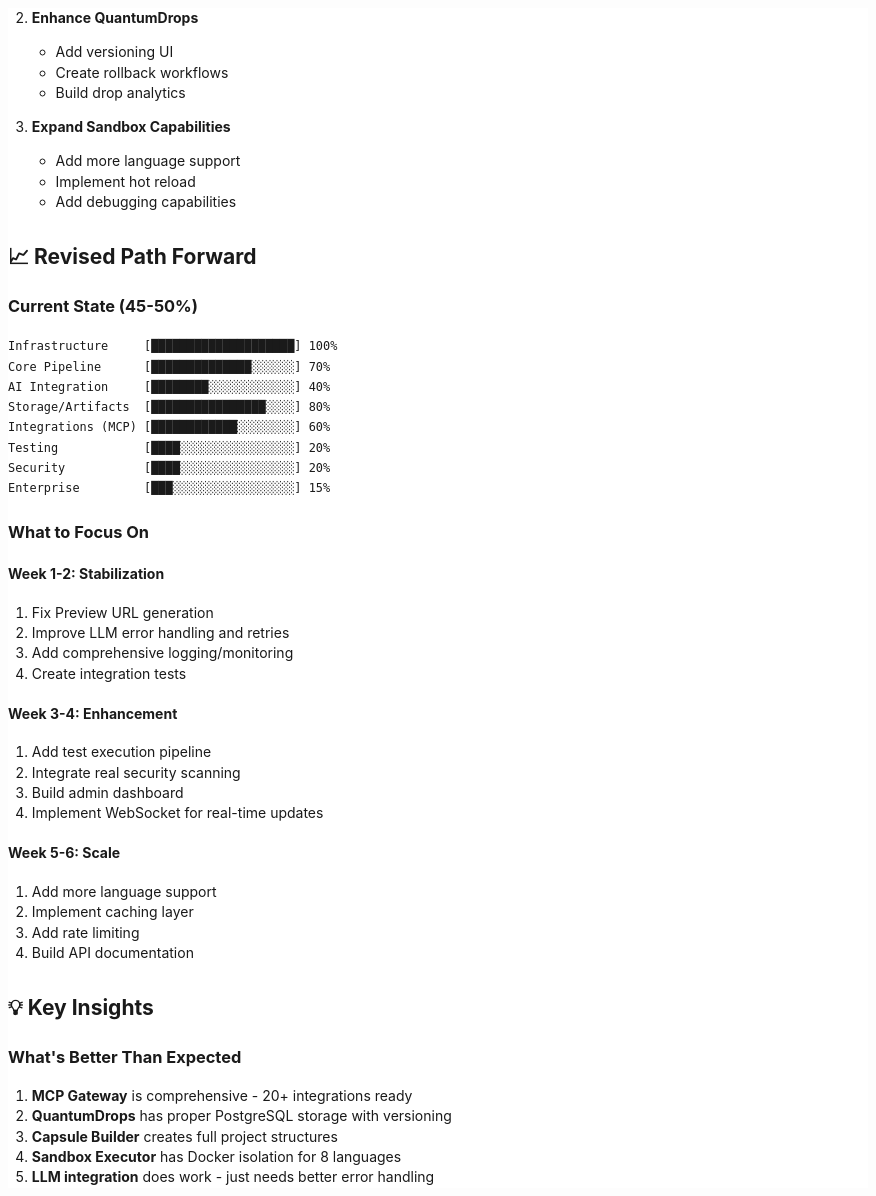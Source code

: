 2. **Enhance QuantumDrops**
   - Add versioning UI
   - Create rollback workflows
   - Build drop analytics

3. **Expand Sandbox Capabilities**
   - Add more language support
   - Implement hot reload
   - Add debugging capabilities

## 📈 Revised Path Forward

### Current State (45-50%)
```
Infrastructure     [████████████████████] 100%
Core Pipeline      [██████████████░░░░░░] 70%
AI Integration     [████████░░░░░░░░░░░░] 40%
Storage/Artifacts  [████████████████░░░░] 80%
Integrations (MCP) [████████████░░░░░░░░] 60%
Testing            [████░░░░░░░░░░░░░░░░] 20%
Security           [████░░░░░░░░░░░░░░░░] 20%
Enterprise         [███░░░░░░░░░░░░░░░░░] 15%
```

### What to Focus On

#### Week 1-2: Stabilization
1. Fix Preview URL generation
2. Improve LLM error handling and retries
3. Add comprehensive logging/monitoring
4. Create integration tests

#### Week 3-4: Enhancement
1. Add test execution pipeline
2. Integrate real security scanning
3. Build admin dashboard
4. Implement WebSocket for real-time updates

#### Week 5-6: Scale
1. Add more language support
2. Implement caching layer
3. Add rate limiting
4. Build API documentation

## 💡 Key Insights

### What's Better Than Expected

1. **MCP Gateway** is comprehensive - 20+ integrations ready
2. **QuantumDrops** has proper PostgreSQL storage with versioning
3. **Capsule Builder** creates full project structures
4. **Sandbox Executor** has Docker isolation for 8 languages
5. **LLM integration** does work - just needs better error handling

+ + + + + + +

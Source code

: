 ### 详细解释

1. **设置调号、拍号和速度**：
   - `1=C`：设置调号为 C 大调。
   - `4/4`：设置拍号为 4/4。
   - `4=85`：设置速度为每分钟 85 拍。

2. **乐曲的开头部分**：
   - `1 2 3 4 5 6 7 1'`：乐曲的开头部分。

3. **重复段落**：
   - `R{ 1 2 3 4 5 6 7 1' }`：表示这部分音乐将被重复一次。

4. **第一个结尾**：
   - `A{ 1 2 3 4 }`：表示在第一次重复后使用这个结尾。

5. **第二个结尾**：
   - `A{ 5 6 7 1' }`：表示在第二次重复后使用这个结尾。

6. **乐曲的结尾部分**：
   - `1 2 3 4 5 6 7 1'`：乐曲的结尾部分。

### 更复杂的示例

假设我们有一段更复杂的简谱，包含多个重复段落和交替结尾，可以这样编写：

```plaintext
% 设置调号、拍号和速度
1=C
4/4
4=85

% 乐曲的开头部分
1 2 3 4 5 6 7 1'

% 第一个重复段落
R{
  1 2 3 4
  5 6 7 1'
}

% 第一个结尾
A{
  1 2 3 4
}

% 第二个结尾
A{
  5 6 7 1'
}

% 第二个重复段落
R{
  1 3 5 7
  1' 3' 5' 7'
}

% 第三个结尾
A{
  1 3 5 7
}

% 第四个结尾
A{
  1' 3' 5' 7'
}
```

+ + + + + + +

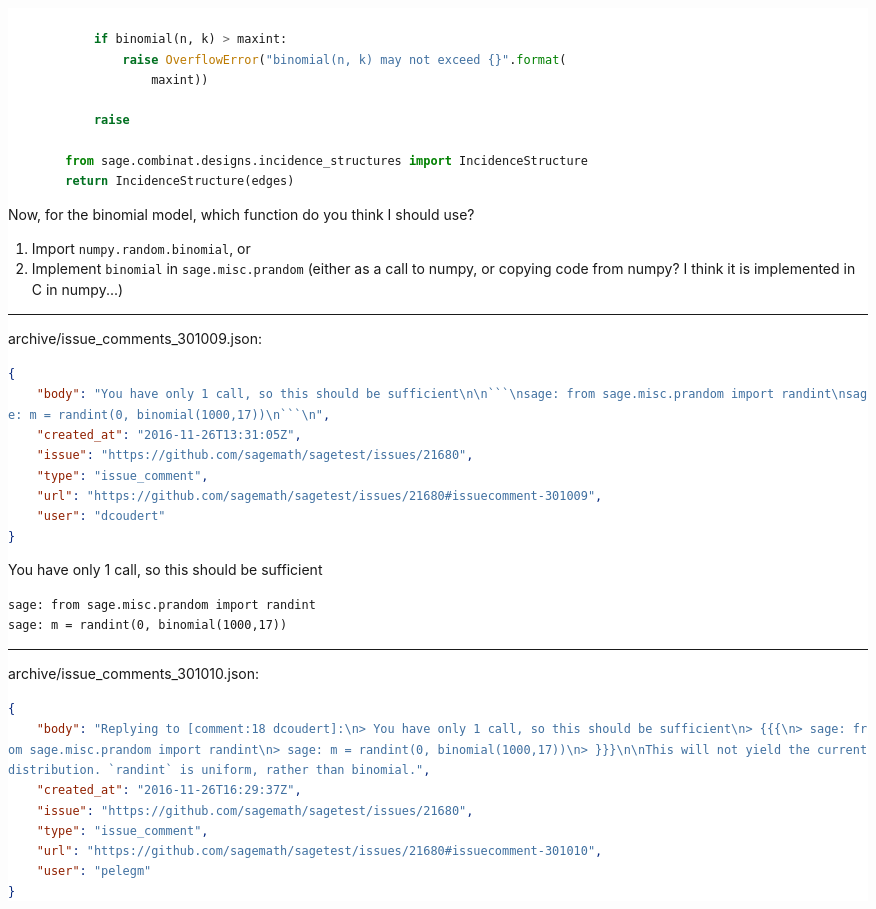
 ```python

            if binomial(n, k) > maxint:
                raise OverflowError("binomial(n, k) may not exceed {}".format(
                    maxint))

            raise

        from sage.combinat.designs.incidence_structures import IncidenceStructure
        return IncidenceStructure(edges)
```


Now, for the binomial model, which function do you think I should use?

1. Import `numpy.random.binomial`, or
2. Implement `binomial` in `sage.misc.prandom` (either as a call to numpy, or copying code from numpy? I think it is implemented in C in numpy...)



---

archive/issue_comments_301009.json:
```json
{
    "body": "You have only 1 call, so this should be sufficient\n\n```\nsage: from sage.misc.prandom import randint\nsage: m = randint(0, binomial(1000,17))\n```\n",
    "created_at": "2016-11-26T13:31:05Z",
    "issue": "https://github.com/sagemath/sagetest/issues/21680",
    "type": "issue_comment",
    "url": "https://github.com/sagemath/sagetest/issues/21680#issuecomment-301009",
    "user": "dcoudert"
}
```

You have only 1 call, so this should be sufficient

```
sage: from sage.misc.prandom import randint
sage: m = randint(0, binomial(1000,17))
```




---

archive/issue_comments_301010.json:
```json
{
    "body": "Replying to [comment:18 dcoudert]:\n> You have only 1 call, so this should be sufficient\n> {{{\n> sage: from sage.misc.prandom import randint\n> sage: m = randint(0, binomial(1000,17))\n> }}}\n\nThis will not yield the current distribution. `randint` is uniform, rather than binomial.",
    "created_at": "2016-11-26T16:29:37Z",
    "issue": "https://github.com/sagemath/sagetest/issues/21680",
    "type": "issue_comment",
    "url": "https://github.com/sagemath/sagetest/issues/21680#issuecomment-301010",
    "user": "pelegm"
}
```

+ + + + + + +

Directions: List the lines of the material in which the word "issues" occurs.

Written solution:
    "issue": "https://github.com/sagemath/sagetest/issues/21680",
    "url": "https://github.com/sagemath/sagetest/issues/21680#issuecomment-301009",
    "issue": "https://github.com/sagemath/sagetest/issues/21680",
    "url": "https://github.com/sagemath/sagetest/issues/21680#issuecomment-301010",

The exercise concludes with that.